We analyze problems such as Harmless Set, Defensive Alliances, Offensive Alliances, Locally and Globally Minimal Alliances, and F-Free Edge Deletion, as well as the maximum minimal versions of classical problems like Minimum-Separator and Odd Cycle Transversal. Our research provides a comprehensive parameterized complexity landscape for these problems by establishing their fixed-parameter tractability (FPT) status, designing kernelization algorithms, and proving hardness results.

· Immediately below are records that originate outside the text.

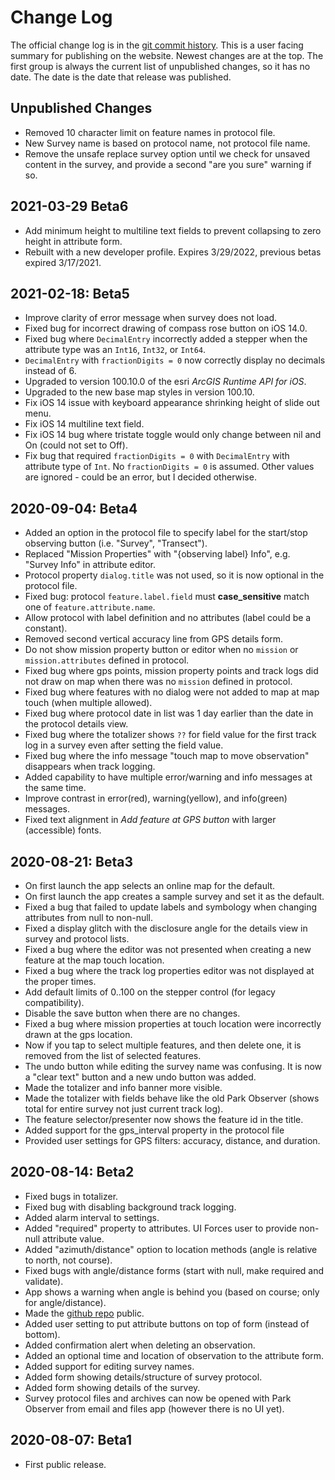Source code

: # Change Log

The official change log is in the
[git commit history](https://github.com/AKROGIS/Park-Observer/commits/master).
This is a user facing summary for publishing on the website.  Newest changes
are at the top. The first group is always the current list of unpublished
changes, so it has no date. The date is the date that release was published.

## Unpublished Changes

* Removed 10 character limit on feature names in protocol file.
* New Survey name is based on protocol name, not protocol file name.
* Remove the unsafe replace survey option until we check for unsaved content in
  the survey, and provide a second "are you sure" warning if so.

## 2021-03-29 Beta6

* Add minimum height to multiline text fields to prevent collapsing to zero
  height in attribute form.
* Rebuilt with a new developer profile. Expires 3/29/2022, previous betas
  expired 3/17/2021.

## 2021-02-18: Beta5

* Improve clarity of error message when survey does not load.
* Fixed bug for incorrect drawing of compass rose button on iOS 14.0.
* Fixed bug where `DecimalEntry` incorrectly added a stepper when the attribute
  type was an `Int16`, `Int32`, or `Int64`.
* `DecimalEntry` with `fractionDigits = 0` now correctly display no decimals
  instead of 6.
* Upgraded to version 100.10.0 of the esri _ArcGIS Runtime API for iOS_.
* Upgraded to the new base map styles in version 100.10.
* Fix iOS 14 issue with keyboard appearance shrinking height of slide out menu.
* Fix iOS 14 multiline text field.
* Fix iOS 14 bug where tristate toggle would only change between nil and On
  (could not set to Off).
* Fix bug that required `fractionDigits = 0` with `DecimalEntry` with attribute
  type of `Int`. No `fractionDigits = 0` is assumed. Other values are ignored -
  could be an error, but I decided otherwise.

## 2020-09-04: Beta4

* Added an option in the protocol file to specify label for the start/stop
  observing button (i.e. "Survey", "Transect").
* Replaced "Mission Properties" with "{observing label} Info", e.g.
  "Survey Info" in attribute editor.
* Protocol property `dialog.title` was not used, so it is now optional in the
  protocol file.
* Fixed bug: protocol `feature.label.field` must **case_sensitive** match one of
  `feature.attribute.name`.
* Allow protocol with label definition and no attributes (label could be a
  constant).
* Removed second vertical accuracy line from GPS details form.
* Do not show mission property button or editor when no `mission` or
  `mission.attributes` defined in protocol.
* Fixed bug where gps points, mission property points and track logs did not
  draw on map when there was no `mission` defined in protocol.
* Fixed bug where features with no dialog were not added to map at map touch
  (when multiple allowed).
* Fixed bug where protocol date in list was 1 day earlier than the date in the
  protocol details view.
* Fixed bug where the totalizer shows `??` for field value for the first track
  log in a survey even after setting the field value.
* Fixed bug where the info message "touch map to move observation" disappears
  when track logging.
* Added capability to have multiple error/warning and info messages at the same
  time.
* Improve contrast in error(red), warning(yellow), and info(green) messages.
* Fixed text alignment in *Add feature at GPS button* with larger (accessible)
  fonts.

## 2020-08-21: Beta3

* On first launch the app selects an online map for the default.
* On first launch the app creates a sample survey and set it as the default.
* Fixed a bug that failed to update labels and symbology when changing
  attributes from null to non-null.
* Fixed a display glitch with the disclosure angle for the details view in
  survey and protocol lists.
* Fixed a bug where the editor was not presented when creating a new feature at
  the map touch location.
* Fixed a bug where the track log properties editor was not displayed at the
  proper times.
* Add default limits of 0..100 on the stepper control (for legacy compatibility).
* Disable the save button when there are no changes.
* Fixed a bug where mission properties at touch location were incorrectly drawn
  at the gps location.
* Now if you tap to select multiple features, and then delete one, it is removed
  from the list of selected features.
* The undo button while editing the survey name was confusing. It is now a
  "clear text" button and a new undo button was added.
* Made the totalizer and info banner more visible.
* Made the totalizer with fields behave like the old Park Observer (shows total
  for entire survey not just current track log).
* The feature selector/presenter now shows the feature id in the title.
* Added support for the gps_interval property in the protocol file
* Provided user settings for GPS filters: accuracy, distance, and duration.

## 2020-08-14: Beta2

* Fixed bugs in totalizer.
* Fixed bug with disabling background track logging.
* Added alarm interval to settings.
* Added "required" property to attributes. UI Forces user to provide non-null
  attribute value.
* Added "azimuth/distance" option to location methods (angle is relative to
  north, not course).
* Fixed bugs with angle/distance forms (start with null, make required and
  validate).
* App shows a warning when angle is behind you (based on course; only for
  angle/distance).
* Made the [github repo](https://github.com/AKROGIS/Park-Observer) public.
* Added user setting to put attribute buttons on top of form (instead of bottom).
* Added confirmation alert when deleting an observation.
* Added an optional time and location of observation to the attribute form.
* Added support for editing survey names.
* Added form showing details/structure of survey protocol.
* Added form showing details of the survey.
* Survey protocol files and archives can now be opened with Park Observer from
  email and files app (however there is no UI yet).

## 2020-08-07: Beta1

* First public release.

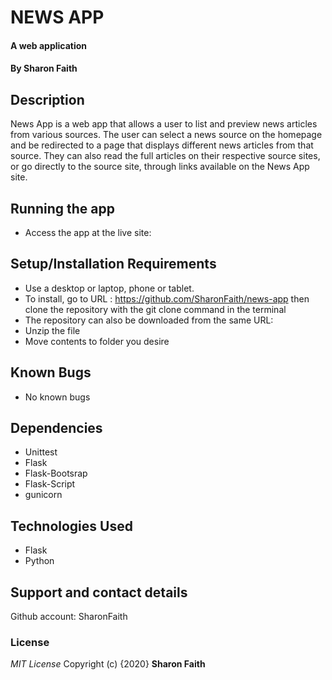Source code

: #   NEWS APP
#### A web application
#### By **Sharon Faith**
## Description
News App is a web app that allows a user to list and preview news articles from various sources. The user can select a news source on the homepage and be redirected to a page that displays different news articles from that source. They can also read the full articles on their respective source sites, or go directly to the source site, through links available on the News App site.


## Running the app
*  Access the app at the live site: 


## Setup/Installation Requirements
* Use a desktop or laptop, phone or tablet.
* To install, go to URL : https://github.com/SharonFaith/news-app then clone the repository with the git clone command in the terminal
* The repository can also be downloaded from the same URL:
* Unzip the file
* Move contents to folder you desire



## Known Bugs
- No known bugs

## Dependencies
* Unittest
* Flask
* Flask-Bootsrap
* Flask-Script
* gunicorn

## Technologies Used
- Flask
- Python

## Support and contact details
Github account: SharonFaith

### License
*MIT License*
Copyright (c) {2020} **Sharon Faith**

A key contribution of this thesis is the establishment of W[1]-hardness results for several problems, including Harmless Set, Defensive Alliance, and Offensive Alliance, when parameterized by restrictive structural parameters such as feedback vertex set number, pathwidth, treedepth, and cluster vertex deletion number. Additionally, we develop fixed-parameter tractable (FPT) algorithms for problems such as Harmless Set parameterized by vertex integrity, neighborhood diversity, and twin cover, as well as for Locally Minimal Defensive Alliance when parameterized by solution size. In terms of kernelization complexity, we show that Defensive Alliance does not admit a polynomial kernel when parameterized by vertex cover number, unless coNP is contained in NP/poly, and we establish an XP algorithm for this problem parameterized by clique-width. Moreover, we resolve open problems in the literature, such as proving the W[1]-hardness of Th+1-Free Edge Deletion parameterized by treewidth and determining the FPT classification of Maximum Minimal st-Separator parameterized by solution size. Finally, we introduce new kernelization techniques and subexponential algorithms for problems like Locally Minimal Defensive Alliance on special graph classes, including planar graphs.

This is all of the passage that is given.